Lee has garnered his best reviews in years for his film, Chi-Raq (on Blu-ray and DVD Jan. 26), a drama that remixes Aristophanes’s Lysistrata with modern-day gang warfare in Chicago. And this weekend he’ll premiere Michael Jackson’s Journey From Motown to Off the Wall, his second of three planned documentaries about the King of Pop, at the Sundance Film Festival.
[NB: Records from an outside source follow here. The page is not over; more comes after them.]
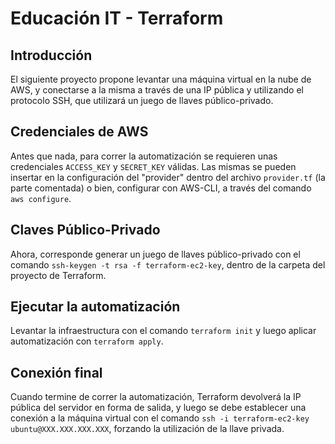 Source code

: # Educación IT - Terraform

## Introducción

El siguiente proyecto propone levantar una máquina virtual en la nube de AWS, y conectarse a la misma a través de una IP pública y utilizando el protocolo SSH, que utilizará un juego de llaves público-privado.

## Credenciales de AWS

Antes que nada, para correr la automatización se requieren unas credenciales `ACCESS_KEY` y `SECRET_KEY` válidas. Las mismas se pueden insertar en la configuración del "provider" dentro del archivo `provider.tf` (la parte comentada) o bien, configurar con AWS-CLI, a través del comando `aws configure`.

## Claves Público-Privado

Ahora, corresponde generar un juego de llaves público-privado con el comando `ssh-keygen -t rsa -f terraform-ec2-key`, dentro de la carpeta del proyecto de Terraform.

## Ejecutar la automatización

Levantar la infraestructura con el comando `terraform init` y luego aplicar automatización con `terraform apply`.

## Conexión final

Cuando termine de correr la automatización, Terraform devolverá la IP pública del servidor en forma de salida, y luego se debe establecer una conexión a la máquina virtual con el comando `ssh -i terraform-ec2-key ubuntu@XXX.XXX.XXX.XXX`, forzando la utilización de la llave privada.
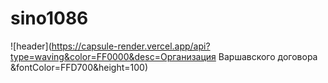 # sino1086
![header](https://capsule-render.vercel.app/api?type=waving&color=FF0000&desc=Организация Варшавского договора
&fontColor=FFD700&height=100)
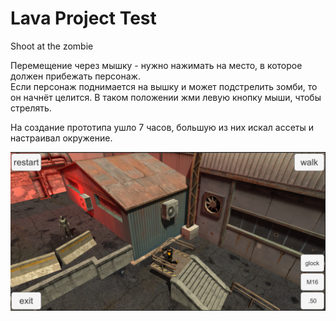 # Lava Project Test
Shoot at the zombie

Перемещение через мышку - нужно нажимать на место, в которое должен прибежать персонаж.<br>
Если персонаж поднимается на вышку и может подстрелить зомби, то он начнёт целится. В таком положении жми левую кнопку мыши, чтобы стрелять.<br>

На создание прототипа ушло 7 часов, большую из них искал ассеты и настраивал окружение.

<img src="/Showcase/lava project test.png" width=600>
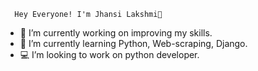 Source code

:       Hey Everyone! I'm Jhansi Lakshmi👋


- 🔭 I’m currently working on improving my skills.
- 🌱 I’m currently learning Python, Web-scraping, Django.
- 💻 I’m looking to work on python developer.
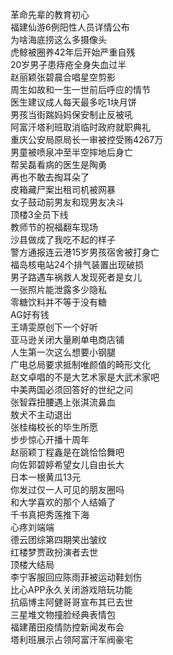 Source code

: 革命先辈的教育初心  
福建仙游6例阳性人员详情公布  
为啥海底捞这么多摄像头  
虎鲸被圈养42年后开始严重自残  
20岁男子患痔疮全身失血过半  
赵丽颖张碧晨合唱星空剪影  
周生如故和一生一世前后呼应的情节  
医生建议成人每天最多吃1块月饼  
男孩当街踹妈妈保安制止反被吼  
阿富汗塔利班取消临时政府就职典礼  
重庆公安局原局长一审被控受贿4267万  
男童被喷泉冲至半空摔地后身亡  
帮吴磊看病的医生是陶勇  
再也不敢去掏耳朵了  
皮箱藏尸案出租司机被网暴  
女子鼓动前男友和现男友决斗  
顶楼3全员下线  
教师节的祝福翻车现场  
沙县做成了我吃不起的样子  
警方通报连云港15岁男孩宿舍被打身亡  
福岛核电站24个排气装置出现破损  
男子路遇车祸救人发现死者是女儿  
一张照片能泄露多少隐私  
零糖饮料并不等于没有糖  
AG好有钱  
王靖雯原创下一个好听  
亚马逊关闭大量刷单电商店铺  
人生第一次这么想要小钢腿  
广电总局要求抵制唯颜值的畸形文化  
赵文卓唱的不是大艺术家是大武术家吧  
中美两国必须回答好的世纪之问  
张智霖扭腰遇上张淇流鼻血  
敖犬不主动退出  
张桂梅校长的毕生所愿  
步步惊心开播十周年  
赵丽颖丁程鑫是在跳恰恰舞吧  
向佐郭碧婷希望女儿自由长大  
日本一根黄瓜13元  
你发过仅一人可见的朋友圈吗  
和大学喜欢的那个人结婚了  
千书真把秀莲推下海  
心疼刘端端  
德云团综第四期笑出皱纹  
红楼梦贾政扮演者去世  
顶楼大结局  
李宁客服回应陈雨菲被运动鞋划伤  
比心APP永久关闭游戏陪玩功能  
抗癌博主阿健哥哥宣布其已去世  
三星堆文物撞脸经典表情包  
福建莆田疫情防控新闻发布会  
塔利班展示占领阿富汗军阀豪宅  
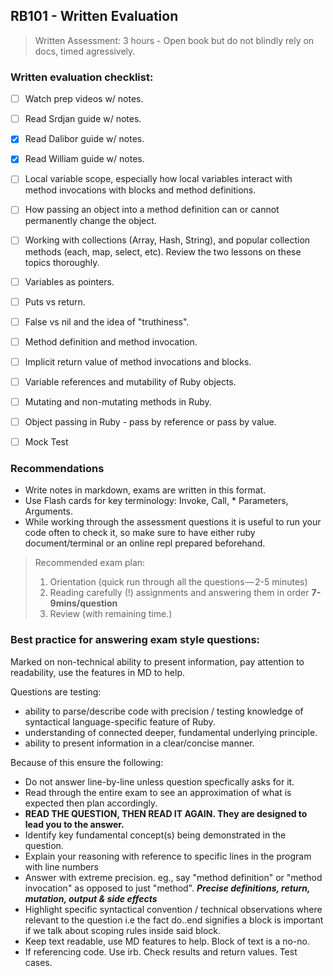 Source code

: ## RB101 - Written Evaluation

>Written Assessment:
3 hours - Open book but do not blindly rely on docs, timed agressively.

### Written evaluation checklist:

* [ ] Watch prep videos w/ notes.
* [ ] Read Srdjan guide w/ notes.
* [X] Read Dalibor guide w/ notes.
* [X] Read William guide w/ notes.
* [ ] Local variable scope, especially how local variables interact with method invocations with blocks and method definitions.
* [ ] How passing an object into a method definition can or cannot permanently change the object.
* [ ] Working with collections (Array, Hash, String), and popular collection methods (each, map, select, etc). Review the two lessons on these topics thoroughly.
* [ ] Variables as pointers.
* [ ] Puts vs return.
* [ ] False vs nil and the idea of "truthiness".
* [ ] Method definition and method invocation.
* [ ] Implicit return value of method invocations and blocks.
* [ ] Variable references and mutability of Ruby objects.
* [ ] Mutating and non-mutating methods in Ruby.
* [ ] Object passing in Ruby - pass by reference or pass by value.
* [ ] Mock Test


### Recommendations
* Write notes in markdown, exams are written in this format.
* Use Flash cards for key terminology: Invoke, Call, * Parameters, Arguments.
* While working through the assessment questions it is useful to run your code often to check it, so make sure to have either ruby document/terminal or an online repl prepared beforehand.
>Recommended exam plan:
>1. Orientation (quick run through all the questions — 2-5 minutes)
>2. Reading carefully (!) assignments and answering them in order **7-9mins/question**
>3. Review (with remaining time.)

### Best practice for answering exam style questions:

Marked on non-technical ability to present information, pay attention to readability, use the features in MD to help.

Questions are testing: 
* ability to parse/describe code with precision / testing knowledge of syntactical language-specific feature of Ruby.
* understanding of connected deeper, fundamental underlying principle.
* ability to present information in a clear/concise manner.

Because of this ensure the following:
* Do not answer line-by-line unless question specfically asks for it.
* Read through the entire exam to see an approximation of what is expected then plan accordingly.
* **READ THE QUESTION, THEN READ IT AGAIN. They are designed to lead you to the answer.**
* Identify key fundamental concept(s) being demonstrated in the question.
* Explain your reasoning with reference to specific lines in the program with line numbers
* Answer with extreme precision. eg., say "method definition" or "method invocation" as opposed to just "method". _**Precise definitions, return, mutation, output & side effects**_
* Highlight specific syntactical convention / technical observations where relevant to the question i.e the fact do..end signifies a block is important if we talk about scoping rules inside said block.
* Keep text readable, use MD features to help. Block of text is a no-no.
* If referencing code. Use irb. Check results and return values. Test cases.






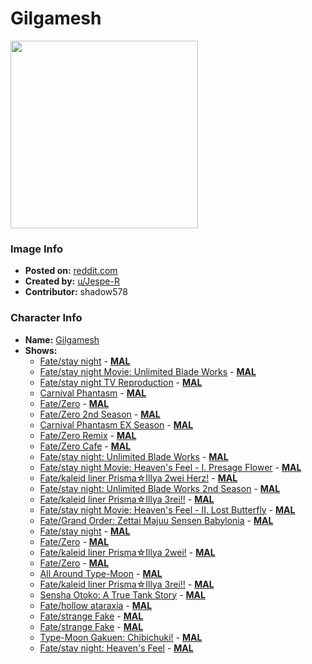 # Gilgamesh

<img src="https://raw.githubusercontent.com/shadow578/Project-Padoru/master/Padoru/U_Jespe-R/fate-gilgamesh.png" height="300">

### Image Info
* **Posted on:**     [reddit.com](https://www.reddit.com/r/Padoru/comments/fbfo2t/daily_padoru_60_gilgamesh_fate/)
* **Created by:**    [u/Jespe-R](https://github.com/shadow578/Project-Padoru/blob/master/table-of-contents/creators/uJespeR.md)
* **Contributor:**   shadow578

### Character Info
* **Name:**   [Gilgamesh](https://myanimelist.net/character/2514)
* **Shows:**
  * [Fate/stay night](https://github.com/shadow578/Project-Padoru/blob/master/table-of-contents/shows/Fatestaynight.md) - [__MAL__](https://myanimelist.net/anime/356/Fate_stay_night)
  * [Fate/stay night Movie: Unlimited Blade Works](https://github.com/shadow578/Project-Padoru/blob/master/table-of-contents/shows/FatestaynightMovieUnlimitedBladeWorks.md) - [__MAL__](https://myanimelist.net/anime/6922/Fate_stay_night_Movie__Unlimited_Blade_Works)
  * [Fate/stay night TV Reproduction](https://github.com/shadow578/Project-Padoru/blob/master/table-of-contents/shows/FatestaynightTVReproduction.md) - [__MAL__](https://myanimelist.net/anime/7559/Fate_stay_night_TV_Reproduction)
  * [Carnival Phantasm](https://github.com/shadow578/Project-Padoru/blob/master/table-of-contents/shows/CarnivalPhantasm.md) - [__MAL__](https://myanimelist.net/anime/10012/Carnival_Phantasm)
  * [Fate/Zero](https://github.com/shadow578/Project-Padoru/blob/master/table-of-contents/shows/FateZero.md) - [__MAL__](https://myanimelist.net/anime/10087/Fate_Zero)
  * [Fate/Zero 2nd Season](https://github.com/shadow578/Project-Padoru/blob/master/table-of-contents/shows/FateZero2ndSeason.md) - [__MAL__](https://myanimelist.net/anime/11741/Fate_Zero_2nd_Season)
  * [Carnival Phantasm EX Season](https://github.com/shadow578/Project-Padoru/blob/master/table-of-contents/shows/CarnivalPhantasmEXSeason.md) - [__MAL__](https://myanimelist.net/anime/12187/Carnival_Phantasm_EX_Season)
  * [Fate/Zero Remix](https://github.com/shadow578/Project-Padoru/blob/master/table-of-contents/shows/FateZeroRemix.md) - [__MAL__](https://myanimelist.net/anime/13183/Fate_Zero_Remix)
  * [Fate/Zero Cafe](https://github.com/shadow578/Project-Padoru/blob/master/table-of-contents/shows/FateZeroCafe.md) - [__MAL__](https://myanimelist.net/anime/19165/Fate_Zero_Cafe)
  * [Fate/stay night: Unlimited Blade Works](https://github.com/shadow578/Project-Padoru/blob/master/table-of-contents/shows/FatestaynightUnlimitedBladeWorks.md) - [__MAL__](https://myanimelist.net/anime/22297/Fate_stay_night__Unlimited_Blade_Works)
  * [Fate/stay night Movie: Heaven's Feel - I. Presage Flower](https://github.com/shadow578/Project-Padoru/blob/master/table-of-contents/shows/FatestaynightMovieHeavensFeelIPresageFlower.md) - [__MAL__](https://myanimelist.net/anime/25537/Fate_stay_night_Movie__Heavens_Feel_-_I_Presage_Flower)
  * [Fate/kaleid liner Prisma☆Illya 2wei Herz!](https://github.com/shadow578/Project-Padoru/blob/master/table-of-contents/shows/FatekaleidlinerPrismaIllya2weiHerz.md) - [__MAL__](https://myanimelist.net/anime/27525/Fate_kaleid_liner_Prisma☆Illya_2wei_Herz)
  * [Fate/stay night: Unlimited Blade Works 2nd Season](https://github.com/shadow578/Project-Padoru/blob/master/table-of-contents/shows/FatestaynightUnlimitedBladeWorks2ndSeason.md) - [__MAL__](https://myanimelist.net/anime/28701/Fate_stay_night__Unlimited_Blade_Works_2nd_Season)
  * [Fate/kaleid liner Prisma☆Illya 3rei!!](https://github.com/shadow578/Project-Padoru/blob/master/table-of-contents/shows/FatekaleidlinerPrismaIllya3rei.md) - [__MAL__](https://myanimelist.net/anime/31706/Fate_kaleid_liner_Prisma☆Illya_3rei)
  * [Fate/stay night Movie: Heaven's Feel - II. Lost Butterfly](https://github.com/shadow578/Project-Padoru/blob/master/table-of-contents/shows/FatestaynightMovieHeavensFeelIILostButterfly.md) - [__MAL__](https://myanimelist.net/anime/33049/Fate_stay_night_Movie__Heavens_Feel_-_II_Lost_Butterfly)
  * [Fate/Grand Order: Zettai Majuu Sensen Babylonia](https://github.com/shadow578/Project-Padoru/blob/master/table-of-contents/shows/FateGrandOrderZettaiMajuuSensenBabylonia.md) - [__MAL__](https://myanimelist.net/anime/38084/Fate_Grand_Order__Zettai_Majuu_Sensen_Babylonia)
  * [Fate/stay night](https://github.com/shadow578/Project-Padoru/blob/master/table-of-contents/shows/Fatestaynight.md) - [__MAL__](https://myanimelist.net/manga/715/Fate_stay_night)
  * [Fate/Zero](https://github.com/shadow578/Project-Padoru/blob/master/table-of-contents/shows/FateZero.md) - [__MAL__](https://myanimelist.net/manga/3649/Fate_Zero)
  * [Fate/kaleid liner Prisma☆Illya 2wei!](https://github.com/shadow578/Project-Padoru/blob/master/table-of-contents/shows/FatekaleidlinerPrismaIllya2wei.md) - [__MAL__](https://myanimelist.net/manga/13856/Fate_kaleid_liner_Prisma☆Illya_2wei)
  * [Fate/Zero](https://github.com/shadow578/Project-Padoru/blob/master/table-of-contents/shows/FateZero.md) - [__MAL__](https://myanimelist.net/manga/25191/Fate_Zero)
  * [All Around Type-Moon](https://github.com/shadow578/Project-Padoru/blob/master/table-of-contents/shows/AllAroundTypeMoon.md) - [__MAL__](https://myanimelist.net/manga/27327/All_Around_Type-Moon)
  * [Fate/kaleid liner Prisma☆Illya 3rei!!](https://github.com/shadow578/Project-Padoru/blob/master/table-of-contents/shows/FatekaleidlinerPrismaIllya3rei.md) - [__MAL__](https://myanimelist.net/manga/36131/Fate_kaleid_liner_Prisma☆Illya_3rei)
  * [Sensha Otoko: A True Tank Story](https://github.com/shadow578/Project-Padoru/blob/master/table-of-contents/shows/SenshaOtokoATrueTankStory.md) - [__MAL__](https://myanimelist.net/manga/45417/Sensha_Otoko__A_True_Tank_Story)
  * [Fate/hollow ataraxia](https://github.com/shadow578/Project-Padoru/blob/master/table-of-contents/shows/Fatehollowataraxia.md) - [__MAL__](https://myanimelist.net/manga/51987/Fate_hollow_ataraxia)
  * [Fate/strange Fake](https://github.com/shadow578/Project-Padoru/blob/master/table-of-contents/shows/FatestrangeFake.md) - [__MAL__](https://myanimelist.net/manga/83903/Fate_strange_Fake)
  * [Fate/strange Fake](https://github.com/shadow578/Project-Padoru/blob/master/table-of-contents/shows/FatestrangeFake.md) - [__MAL__](https://myanimelist.net/manga/83923/Fate_strange_Fake)
  * [Type-Moon Gakuen: Chibichuki!](https://github.com/shadow578/Project-Padoru/blob/master/table-of-contents/shows/TypeMoonGakuenChibichuki.md) - [__MAL__](https://myanimelist.net/manga/87581/Type-Moon_Gakuen__Chibichuki)
  * [Fate/stay night: Heaven's Feel](https://github.com/shadow578/Project-Padoru/blob/master/table-of-contents/shows/FatestaynightHeavensFeel.md) - [__MAL__](https://myanimelist.net/manga/88110/Fate_stay_night__Heavens_Feel)


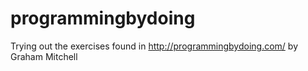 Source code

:# programmingbydoing
Trying out the exercises found in http://programmingbydoing.com/ by Graham Mitchell
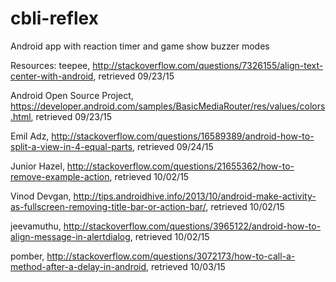 # cbli-reflex
Android app with reaction timer and game show buzzer modes

Resources:
teepee, http://stackoverflow.com/questions/7326155/align-text-center-with-android, retrieved 09/23/15

Android Open Source Project, https://developer.android.com/samples/BasicMediaRouter/res/values/colors.html, retrieved 09/23/15

Emil Adz, http://stackoverflow.com/questions/16589389/android-how-to-split-a-view-in-4-equal-parts, retrieved 09/24/15

Junior Hazel, http://stackoverflow.com/questions/21655362/how-to-remove-example-action, retrieved 10/02/15

Vinod Devgan, http://tips.androidhive.info/2013/10/android-make-activity-as-fullscreen-removing-title-bar-or-action-bar/, retrieved 10/02/15

jeevamuthu, http://stackoverflow.com/questions/3965122/android-how-to-align-message-in-alertdialog, retrieved 10/02/15

pomber, http://stackoverflow.com/questions/3072173/how-to-call-a-method-after-a-delay-in-android, retrieved 10/03/15
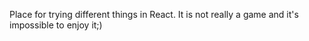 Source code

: Place for trying different things in React. It is not really a game and it's impossible to enjoy it;)
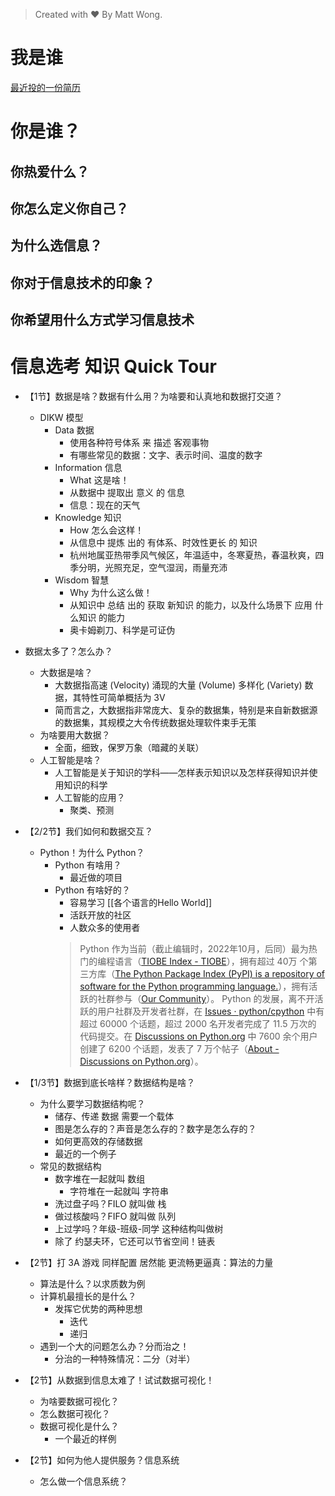 > Created with ❤️ By Matt Wong.


# 我是谁

[最近投的一份简历](https://prozuster.feishu.cn/docx/HoW0dSgSloRxGjxZxHCcjUnNnDg)

# 你是谁？

## 你热爱什么？

## 你怎么定义你自己？

## 为什么选信息？

## 你对于信息技术的印象？

## 你希望用什么方式学习信息技术

# 信息选考 知识 Quick Tour

- 【1节】数据是啥？数据有什么用？为啥要和认真地和数据打交道？
	- DIKW 模型
		- Data 数据
			- 使用各种符号体系 来 描述 客观事物
			- 有哪些常见的数据：文字、表示时间、温度的数字
		- Information 信息
			- What 这是啥！
			- 从数据中 提取出 意义 的 信息
			- 信息：现在的天气
		- Knowledge 知识
			- How 怎么会这样！
			- 从信息中 提炼 出的 有体系、时效性更长 的 知识
			- 杭州地属亚热带季风气候区，年温适中，冬寒夏热，春温秋爽，四季分明，光照充足，空气湿润，雨量充沛
		- Wisdom 智慧
			- Why 为什么这么做！
			- 从知识中 总结 出的 获取 新知识 的能力，以及什么场景下 应用 什么知识 的能力
			- 奥卡姆剃刀、科学是可证伪
- 数据太多了？怎么办？
	- 大数据是啥？
		- 大数据指高速 (Velocity) 涌现的大量 (Volume) 多样化 (Variety) 数据，其特性可简单概括为 3V
		- 简而言之，大数据指非常庞大、复杂的数据集，特别是来自新数据源的数据集，其规模之大令传统数据处理软件束手无策
	- 为啥要用大数据？
		- 全面，细致，保罗万象（暗藏的关联）
	- 人工智能是啥？
		- 人工智能是关于知识的学科――怎样表示知识以及怎样获得知识并使用知识的科学
		- 人工智能的应用？
			- 聚类、预测
- 【2/2节】我们如何和数据交互？
	- Python！为什么 Python？
		- Python 有啥用？
			- 最近做的项目
		- Python 有啥好的？
			- 容易学习 [[各个语言的Hello World]]
			- 活跃开放的社区
			- 人数众多的使用者
			> Python 作为当前（截止编辑时，2022年10月，后同）最为热门的编程语言（[TIOBE Index - TIOBE](https://www.tiobe.com/tiobe-index/)），拥有超过 40万 个第三方库（[The Python Package Index (PyPI) is a repository of software for the Python programming language.](https://pypi.org/)），拥有活跃的社群参与（[Our Community](https://www.python.org/community/)）。
			>  Python 的发展，离不开活跃的用户社群及开发者社群，在 [Issues · python/cpython](https://github.com/python/cpython/issues) 中有超过 60000 个话题，超过 2000 名开发者完成了 11.5 万次的 代码提交。在 [Discussions on Python.org](https://discuss.python.org/) 中 7600 余个用户 创建了 6200 个话题，发表了 7 万个帖子（[About - Discussions on Python.org](https://discuss.python.org/about)）。

- 【1/3节】数据到底长啥样？数据结构是啥？
	- 为什么要学习数据结构呢？
		- 储存、传递 数据 需要一个载体
		- 图是怎么存的？声音是怎么存的？数字是怎么存的？
		- 如何更高效的存储数据
		- 最近的一个例子
	- 常见的数据结构
		- 数字堆在一起就叫 数组
			- 字符堆在一起就叫 字符串
		- 洗过盘子吗？FILO 就叫做 栈
		- 做过核酸吗？FIFO 就叫做 队列
		- 上过学吗？年级-班级-同学 这种结构叫做树
		- 除了 约瑟夫环，它还可以节省空间！链表
- 【2节】打 3A 游戏 同样配置 居然能 更流畅更逼真：算法的力量
	- 算法是什么？以求质数为例
	- 计算机最擅长的是什么？
		- 发挥它优势的两种思想
			- 迭代
			- 递归
	- 遇到一个大的问题怎么办？分而治之！
		- 分治的一种特殊情况：二分（对半）
- 【2节】从数据到信息太难了！试试数据可视化！
	- 为啥要数据可视化？
	- 怎么数据可视化？
	- 数据可视化是什么？
		- 一个最近的样例
- 【2节】如何为他人提供服务？信息系统
	- 怎么做一个信息系统？

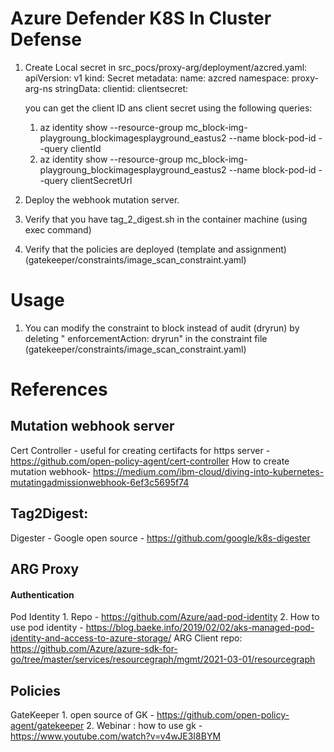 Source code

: # Azure Defender K8S In Cluster Defense

1. Create Local secret in src_pocs/proxy-arg/deployment/azcred.yaml:
    apiVersion: v1
    kind: Secret
    metadata:
    name: azcred
    namespace: proxy-arg-ns
    stringData:
    clientid: <ClientID>
    clientsecret: <ClientSecret>

    you can get the client ID ans client secret using the following queries:
     1. az identity show --resource-group mc_block-img-playgroung_blockimagesplayground_eastus2 --name block-pod-id --query clientId
     2. az identity show --resource-group mc_block-img-playgroung_blockimagesplayground_eastus2 --name block-pod-id --query clientSecretUrl

2. Deploy the webhook mutation server.
3. Verify that you have tag_2_digest.sh in the container machine (using exec command)
4. Verify that the policies are deployed (template and assignment) (gatekeeper/constraints/image_scan_constraint.yaml)

# Usage
1. You can modify the constraint to block instead of audit (dryrun) by deleting "  enforcementAction: dryrun" in the constraint file (gatekeeper/constraints/image_scan_constraint.yaml)
# References

## Mutation webhook server
Cert Controller - useful for creating certifacts for https server - https://github.com/open-policy-agent/cert-controller
How to create mutation webhook- https://medium.com/ibm-cloud/diving-into-kubernetes-mutatingadmissionwebhook-6ef3c5695f74
## Tag2Digest:
Digester - Google open source - https://github.com/google/k8s-digester

## ARG Proxy
#### Authentication
Pod Identity 
    1. Repo - https://github.com/Azure/aad-pod-identity
    2. How to use pod identity - https://blog.baeke.info/2019/02/02/aks-managed-pod-identity-and-access-to-azure-storage/
ARG Client repo: https://github.com/Azure/azure-sdk-for-go/tree/master/services/resourcegraph/mgmt/2021-03-01/resourcegraph

## Policies
GateKeeper
    1. open source of GK - https://github.com/open-policy-agent/gatekeeper
    2. Webinar : how to use gk - https://www.youtube.com/watch?v=v4wJE3I8BYM
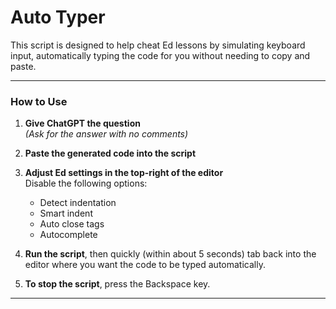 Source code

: # Auto Typer

This script is designed to help cheat Ed lessons by simulating keyboard input, automatically typing the code for you without needing to copy and paste.

---

### How to Use

1. **Give ChatGPT the question**  
   *(Ask for the answer with no comments)*

2. **Paste the generated code into the script**

3. **Adjust Ed settings in the top-right of the editor**  
   Disable the following options:  
   - Detect indentation  
   - Smart indent  
   - Auto close tags  
   - Autocomplete  

4. **Run the script**, then quickly (within about 5 seconds) tab back into the editor where you want the code to be typed automatically.

5. **To stop the script**, press the Backspace key.

---
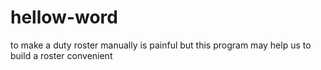 # hellow-word
to make a duty roster manually is painful
but this program may help us to build a roster convenient
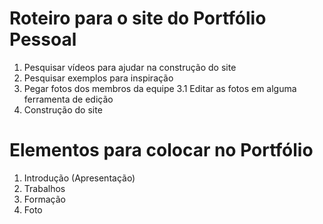 # Roteiro para o site do Portfólio Pessoal

1. Pesquisar vídeos para ajudar na construção do site
2. Pesquisar exemplos para inspiração
3. Pegar fotos dos membros da equipe
    3.1 Editar as fotos em alguma ferramenta de edição
4. Construção do site

# Elementos para colocar no Portfólio

1. Introdução (Apresentação)
2. Trabalhos
3. Formação
4. Foto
In our latest episode of Director’s Reel, Lee takes us on his own journey from Brooklyn to Chi-Raq (watch above). Some highlights:
She’s Gotta Have It (1986)
Lee said he based the structure of his debut film, shot in black-and-white for $175,000, on Akira Kurosawa’s 1950 classic Rashomon. But what gives him the most satisfaction is that the film introduced his alter ego Mars Blackmon, who has been hawking Nikes alongside Michael Jordan ever since.
Do the Right Thing (1989)
Lee looks back at the prescience of his breakout film with solemnity. First and foremost there is the death of Radio Raheem (Bill Nunn), itself inspired by the NYPD’s killing of a graffiti artist in the 1980s, an incident that bares eerie similarities to the 2014 death of Eric Garner. He describes how the film also forecasted global warming and gentrification in his home borough.
Malcolm X (1992)
Oscar pundits generally regard Al Pacino’s Best Actor Oscar for Scent of a Woman a “legacy” win in a category that really belonged to Denzel Washington. “The fact that he didn’t win an Oscar for his portrayal of Malcolm X is a mockery,” Lee said. “A travesty. A snafu. A boondoggle.”
He Got Game (1998)
The director had to coach hoops star-turned-leading man Ray Allen how to act. But he didn’t have to teach Denzel Washington how to ball. The director recalls how what was scripted as a whitewash turned into a game when Denzel started hitting shots against Allen.
Summer of Sam (1999)
Lee says it was during the fateful summer depicted in the film, which depicts the horror brought on by serial killer Son of Sam during a 1977 New York heatwave, that he decided he wanted to make movies for a living.
Inside Man (2006)
Lee recounts with glee some Easter Eggs hidden in this heist thriller starring Denzel Washington and Jodie Foster: as an homage to Dog Day Afternoon…, Lee included two cameos from bit players from the Pacino classic; and eagle-eyed viewers might also spy a pizza box from Do the Right Thing.
One of Lee’s rare projects shot outside New York, Chi-Raq was filmed in the streets of Chicago as the ongoing gang epidemic continued to plague the city. Lee said there were 65 murders during the time of the movie’s production alone.